◆ WORK REQUEST
Transcribe every record beneath, precisely as written.

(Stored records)

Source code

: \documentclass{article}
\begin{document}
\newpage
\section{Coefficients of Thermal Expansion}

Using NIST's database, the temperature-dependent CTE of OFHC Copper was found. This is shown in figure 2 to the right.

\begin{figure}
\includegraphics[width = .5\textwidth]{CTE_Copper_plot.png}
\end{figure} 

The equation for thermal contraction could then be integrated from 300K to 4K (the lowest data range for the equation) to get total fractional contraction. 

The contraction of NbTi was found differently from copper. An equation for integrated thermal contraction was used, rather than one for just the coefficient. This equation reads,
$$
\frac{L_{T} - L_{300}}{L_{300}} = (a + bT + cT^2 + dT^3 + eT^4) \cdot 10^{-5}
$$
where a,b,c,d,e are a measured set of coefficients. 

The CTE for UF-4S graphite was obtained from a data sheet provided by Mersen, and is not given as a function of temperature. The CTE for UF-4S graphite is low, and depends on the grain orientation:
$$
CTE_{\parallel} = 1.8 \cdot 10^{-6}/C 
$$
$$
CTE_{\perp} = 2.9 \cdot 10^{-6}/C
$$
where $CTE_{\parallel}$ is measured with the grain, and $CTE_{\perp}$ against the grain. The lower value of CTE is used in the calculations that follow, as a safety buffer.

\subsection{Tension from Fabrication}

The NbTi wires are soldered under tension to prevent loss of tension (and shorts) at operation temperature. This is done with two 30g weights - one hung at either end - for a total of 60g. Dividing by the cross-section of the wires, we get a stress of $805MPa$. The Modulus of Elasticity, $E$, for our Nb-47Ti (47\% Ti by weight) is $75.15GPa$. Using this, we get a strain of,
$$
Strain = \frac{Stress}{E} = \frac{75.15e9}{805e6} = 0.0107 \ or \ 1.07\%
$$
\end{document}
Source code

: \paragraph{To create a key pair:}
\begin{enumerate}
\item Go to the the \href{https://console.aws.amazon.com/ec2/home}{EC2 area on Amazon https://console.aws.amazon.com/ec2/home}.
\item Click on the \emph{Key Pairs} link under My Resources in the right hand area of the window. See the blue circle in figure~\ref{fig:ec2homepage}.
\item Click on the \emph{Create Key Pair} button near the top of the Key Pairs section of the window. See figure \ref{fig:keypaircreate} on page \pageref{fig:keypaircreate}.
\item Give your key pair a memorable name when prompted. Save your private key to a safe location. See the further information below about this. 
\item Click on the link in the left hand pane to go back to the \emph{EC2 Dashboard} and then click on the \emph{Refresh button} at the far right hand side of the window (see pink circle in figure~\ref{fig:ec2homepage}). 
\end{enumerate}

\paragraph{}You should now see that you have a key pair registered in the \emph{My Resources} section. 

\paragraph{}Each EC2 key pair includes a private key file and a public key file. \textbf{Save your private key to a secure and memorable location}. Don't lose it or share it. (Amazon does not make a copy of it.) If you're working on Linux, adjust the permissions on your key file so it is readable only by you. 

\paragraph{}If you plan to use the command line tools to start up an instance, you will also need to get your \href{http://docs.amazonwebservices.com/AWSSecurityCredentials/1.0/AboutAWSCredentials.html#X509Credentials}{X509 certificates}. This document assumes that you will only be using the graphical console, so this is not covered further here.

◆ RESULT BELOW
Source code

: \documentclass{article}
\begin{document}
\newpage
\section{Coefficients of Thermal Expansion}

Using NIST's database, the temperature-dependent CTE of OFHC Copper was found. This is shown in figure 2 to the right.

\begin{figure}
\includegraphics[width = .5\textwidth]{CTE_Copper_plot.png}
\end{figure} 

The equation for thermal contraction could then be integrated from 300K to 4K (the lowest data range for the equation) to get total fractional contraction. 

The contraction of NbTi was found differently from copper. An equation for integrated thermal contraction was used, rather than one for just the coefficient. This equation reads,
$$
\frac{L_{T} - L_{300}}{L_{300}} = (a + bT + cT^2 + dT^3 + eT^4) \cdot 10^{-5}
$$
where a,b,c,d,e are a measured set of coefficients. 

The CTE for UF-4S graphite was obtained from a data sheet provided by Mersen, and is not given as a function of temperature. The CTE for UF-4S graphite is low, and depends on the grain orientation:
$$
CTE_{\parallel} = 1.8 \cdot 10^{-6}/C 
$$
$$
CTE_{\perp} = 2.9 \cdot 10^{-6}/C
$$
where $CTE_{\parallel}$ is measured with the grain, and $CTE_{\perp}$ against the grain. The lower value of CTE is used in the calculations that follow, as a safety buffer.

\subsection{Tension from Fabrication}

The NbTi wires are soldered under tension to prevent loss of tension (and shorts) at operation temperature. This is done with two 30g weights - one hung at either end - for a total of 60g. Dividing by the cross-section of the wires, we get a stress of $805MPa$. The Modulus of Elasticity, $E$, for our Nb-47Ti (47\% Ti by weight) is $75.15GPa$. Using this, we get a strain of,
$$
Strain = \frac{Stress}{E} = \frac{75.15e9}{805e6} = 0.0107 \ or \ 1.07\%
$$
\end{document}
Source code

: \paragraph{To create a key pair:}
\begin{enumerate}
\item Go to the the \href{https://console.aws.amazon.com/ec2/home}{EC2 area on Amazon https://console.aws.amazon.com/ec2/home}.
\item Click on the \emph{Key Pairs} link under My Resources in the right hand area of the window. See the blue circle in figure~\ref{fig:ec2homepage}.
\item Click on the \emph{Create Key Pair} button near the top of the Key Pairs section of the window. See figure \ref{fig:keypaircreate} on page \pageref{fig:keypaircreate}.
\item Give your key pair a memorable name when prompted. Save your private key to a safe location. See the further information below about this. 
\item Click on the link in the left hand pane to go back to the \emph{EC2 Dashboard} and then click on the \emph{Refresh button} at the far right hand side of the window (see pink circle in figure~\ref{fig:ec2homepage}). 
\end{enumerate}

\paragraph{}You should now see that you have a key pair registered in the \emph{My Resources} section. 

\paragraph{}Each EC2 key pair includes a private key file and a public key file. \textbf{Save your private key to a secure and memorable location}. Don't lose it or share it. (Amazon does not make a copy of it.) If you're working on Linux, adjust the permissions on your key file so it is readable only by you. 

\paragraph{}If you plan to use the command line tools to start up an instance, you will also need to get your \href{http://docs.amazonwebservices.com/AWSSecurityCredentials/1.0/AboutAWSCredentials.html#X509Credentials}{X509 certificates}. This document assumes that you will only be using the graphical console, so this is not covered further here.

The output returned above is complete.